O M***** nasceu e cresceu numa família a que se costuma chamar humilde porque se tem (e bem) pudor de lhes chamar outras coisas. Todos os clãs começaram da mesma maneira, a catar piolhos uns aos outros e a comer carne crua à mão. Os motivos que levaram uns a andar mais depressa do que outros na cadeia da evolução são tão complexos e têm uma tão grande dose da componente "acaso", que não vale a pena, na verdade, vangloriarem-se muito os que já atingiram a meta do escorreito. Aqueles em que os artifícios fazem com que quase não se note que também comungam das mais básicas fraquezas naturais humanas.
Com 40 anos, o M***** pertence à primeira geração que aprendeu a ler. Os filhos, são a primeira geração que fez o nono ano, a ferros e com currículos especiais. Ainda lhes faltarão umas quantas gerações para que o primeiro membro da família deixe de arrotar à mesa. Mas já se notam alguns avanços, ou pelo menos, desejos disso. O M*****, quando foi tirar o último bilhete de identidade, decidiu num momento louco que ia ter uma assinatura de elite. Sacou da esferográfica Bic ponta grossa (sim, que nem aceitou a que a funcionária lhe estendia) e desenhou, num rasgo de inspiração raro, uma assinatura ilegível com curvas, voltas, linhas rectas e, a rematar, dois pontinhos. Ficou tão, mas tão orgulhoso, que decidiu que aquele bilhete de identidade não chegaria a andar encardido nem com o formato das "nalgas" marcado por anos de bolso das calças. Guardou-o numa carteira de plástico própria para documentos que nem sequer levou para a oficina para não a sujar.
O pior veio depois, quando teve que começar a assinar como no bilhete de identidade para que a assinatura pudesse ser oficialmente reconhecida. Simplesmente porque já não sabia que voltas, que curvas e que linhas tinha que fazer e por que ordem para conseguir reproduzir aquela obra única com o selo branco da república. Os dois pontinhos finais ainda lá iam, mas o resto...
Apareceu-me há dias um primo do M*****, a entregar um impresso assinado por ele mas já não em forma de assinatura artística. Era apenas o nome, escrito com uma caligrafia derrotada pelo desânimo desde o M****** até ao Silva.

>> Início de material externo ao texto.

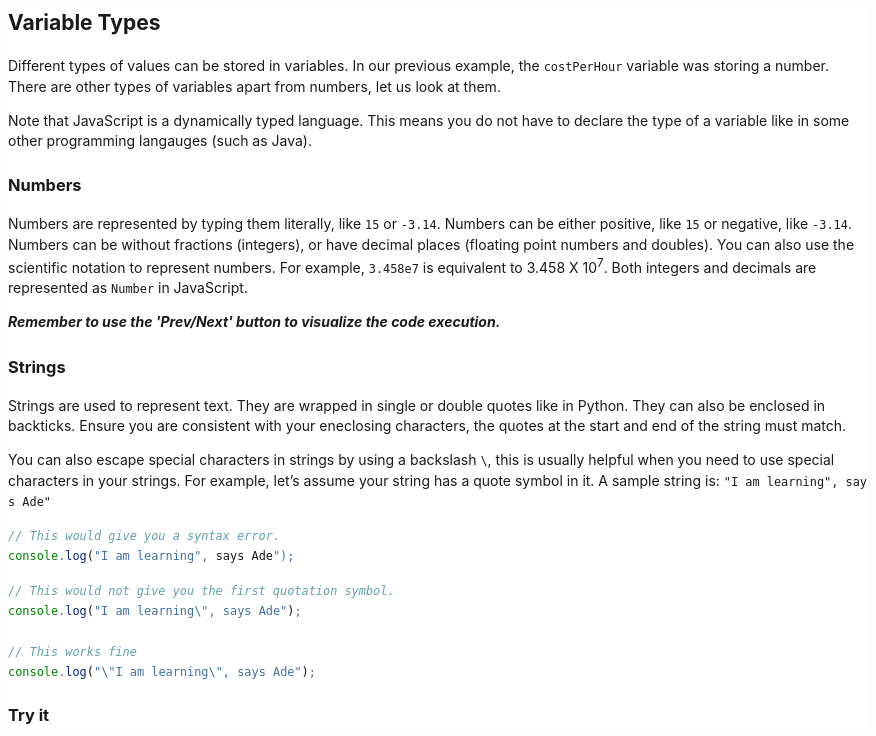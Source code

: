 ## Variable Types
Different types of values can be stored in variables. In our previous example, the `costPerHour` variable was storing a number. There are other types of variables apart from numbers, let us look at them.

<aside>

Note that JavaScript is a dynamically typed language. This means you do not have to declare the type of a variable like in some other programming langauges (such as Java). 

</aside>

### Numbers

Numbers are represented by typing them literally, like `15` or `-3.14`. Numbers can be either positive, like `15` or negative, like `-3.14`. Numbers can be without fractions (integers),  or have decimal places (floating point numbers and doubles). You can also use the scientific notation to represent numbers. For example, `3.458e7` is equivalent to 3.458 X 10<sup>7</sup>. Both integers and decimals are represented as `Number` in JavaScript. <p></p>

**<i>Remember to use the  'Prev/Next' button to visualize the code execution.</i>**


<iframe width="800" height="370" frameborder="0" src="https://pythontutor.com/iframe-embed.html#code=//This%20is%20a%20number%20in%20JS%0Aconsole.log%285%29%0A%0A/*%20This%20is%20another%20number%0Aas%20expected,%20the%20comment%20is%20not%20visible%20in%20the%20output*/%0Aconsole.log%283.458e7%29&codeDivHeight=400&codeDivWidth=350&cumulative=false&curInstr=2&heapPrimitives=nevernest&origin=opt-frontend.js&py=js&rawInputLstJSON=%5B%5D&textReferences=false"> </iframe>

### Strings

Strings are used to represent text. They are wrapped in single or double quotes like in Python. They can also be enclosed in backticks. Ensure you are consistent with your eneclosing characters, the quotes at the start and end of the string must match.

You can also escape special characters in strings by  using a backslash `\`, this is usually helpful when you need to use special characters in your strings. For example, let’s assume your string has a quote symbol in it.
A sample string is: `"I am learning", says Ade"`

```js
// This would give you a syntax error.
console.log("I am learning", says Ade");
```



```js
// This would not give you the first quotation symbol.
console.log("I am learning\", says Ade");

// This works fine
console.log("\"I am learning\", says Ade");

```

### Try it
<iframe width="800" height="370" frameborder="0" src="https://pythontutor.com/iframe-embed.html#code=//%20This%20would%20not%20give%20you%20the%20first%20quotation%20symbol.%0Aconsole.log%28%22I%20am%20learning%5C%22,%20says%20Ade%22%29%0A%0A//%20This%20works%20fine%0Aconsole.log%28%22%5C%22I%20am%20learning%5C%22,%20says%20Ade%22%29%0A%0A//%20This%20string%20is%20enclosed%20using%20backticks%0Aconsole.log%28%60%22I%20am%20learning%22,%20says%20Ade%60%29&codeDivHeight=400&codeDivWidth=350&cumulative=false&curInstr=3&heapPrimitives=nevernest&origin=opt-frontend.js&py=js&rawInputLstJSON=%5B%5D&textReferences=false"> </iframe>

Sem saber da história, observei que aquele senhor tinha que assinar como no BI, caso contrário não lhe poderia reconhecer a assinatura. Respondeu-me o primo, com ares de quem já teve que explicar aquilo vezes sem conta:
- E ele lá se atreve! Quis-se armar em doutor e agora já não consegue assinar igual nem que treine o dia todo! Mas está bem, eu vou lá à oficina dizer-lhe isso...
Levantou-se para ir embora, mas ainda fez um último reparo:
- O que ele vai ter que fazer é tirar um BI novo, essa é que é essa! Foi o que ele arranjou com as manias...
O Tempo Entre Costuras
Há 4 semanas
10 comentários:
Aaahhh... A história ficou tão excelentemente ótima de boa! :)

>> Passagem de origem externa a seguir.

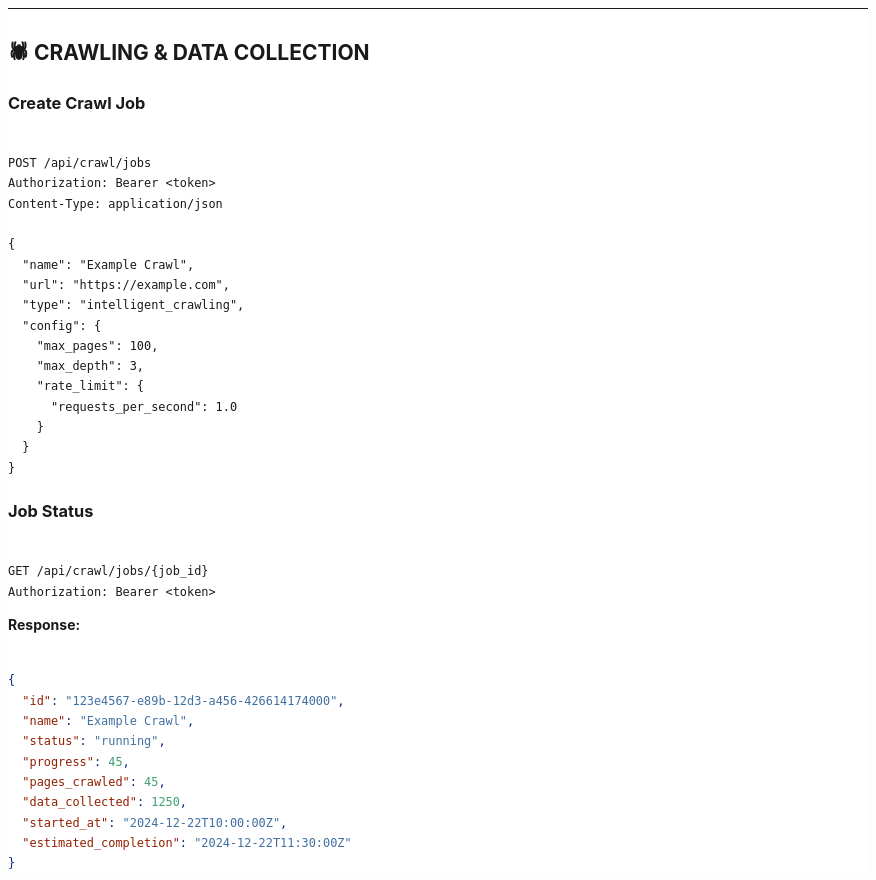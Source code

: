 
---


## 🕷️ **CRAWLING & DATA COLLECTION**

### **Create Crawl Job**

```http

POST /api/crawl/jobs
Authorization: Bearer <token>
Content-Type: application/json

{
  "name": "Example Crawl",
  "url": "https://example.com",
  "type": "intelligent_crawling",
  "config": {
    "max_pages": 100,
    "max_depth": 3,
    "rate_limit": {
      "requests_per_second": 1.0
    }
  }
}

```

### **Job Status**

```http

GET /api/crawl/jobs/{job_id}
Authorization: Bearer <token>

```

**Response:**

```json

{
  "id": "123e4567-e89b-12d3-a456-426614174000",
  "name": "Example Crawl",
  "status": "running",
  "progress": 45,
  "pages_crawled": 45,
  "data_collected": 1250,
  "started_at": "2024-12-22T10:00:00Z",
  "estimated_completion": "2024-12-22T11:30:00Z"
}

```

Tira o último parágrafo, vai... ;)
Ok... :)
Sabe que eu fiquei com peninha dele?... Das suas manias, talvez até muito criativas, mas que eram limitadas por um conhecimento esparso, da incapacidade de ficar quieto num banco escolar.
Aliás, escapei por pouco... :) Sempre detestei escola! :)))
Quem não detesta escola com 10 anos?
Gostei mt daqui e estou te linkando nos meus dois blogs!
Voltarei mais vezes e com mais calma!
Bjs :)
Esta história fez-me lembrar a Kate winslet em " O Leitor". Quando aprendeu a ler, suicidou-se!
PS: Tem uns miminhos lá no CR
O castigo tarda, mas não falha.
Assinado: aquela que sofreu duras penas para descobrir a rúbrica adequada e particou páginas até ter a certeza que não ficaria "engasgada" em público.
:)
Volta sempre Erica :)
Carlos, essa ainda não conheço. Mas deve ser uma história de objectivos pior que o SIADAP.
Lol Taralhoca! A sério?
Bem, eu lá assinar sei. Mas o que treinei e nunca consegui foi fazer uma rubrica!!! A sério. Quando é preciso «rubricar» escrevo as iniciais e o último apelido de modo a ficar mais pequeno, mas não sei fazer uma rubrica como toda a gente...
Que vergonha.
Emiele! Mas isso é uma coisa que a gente treina quando começa a ter a mania que é gente, lol!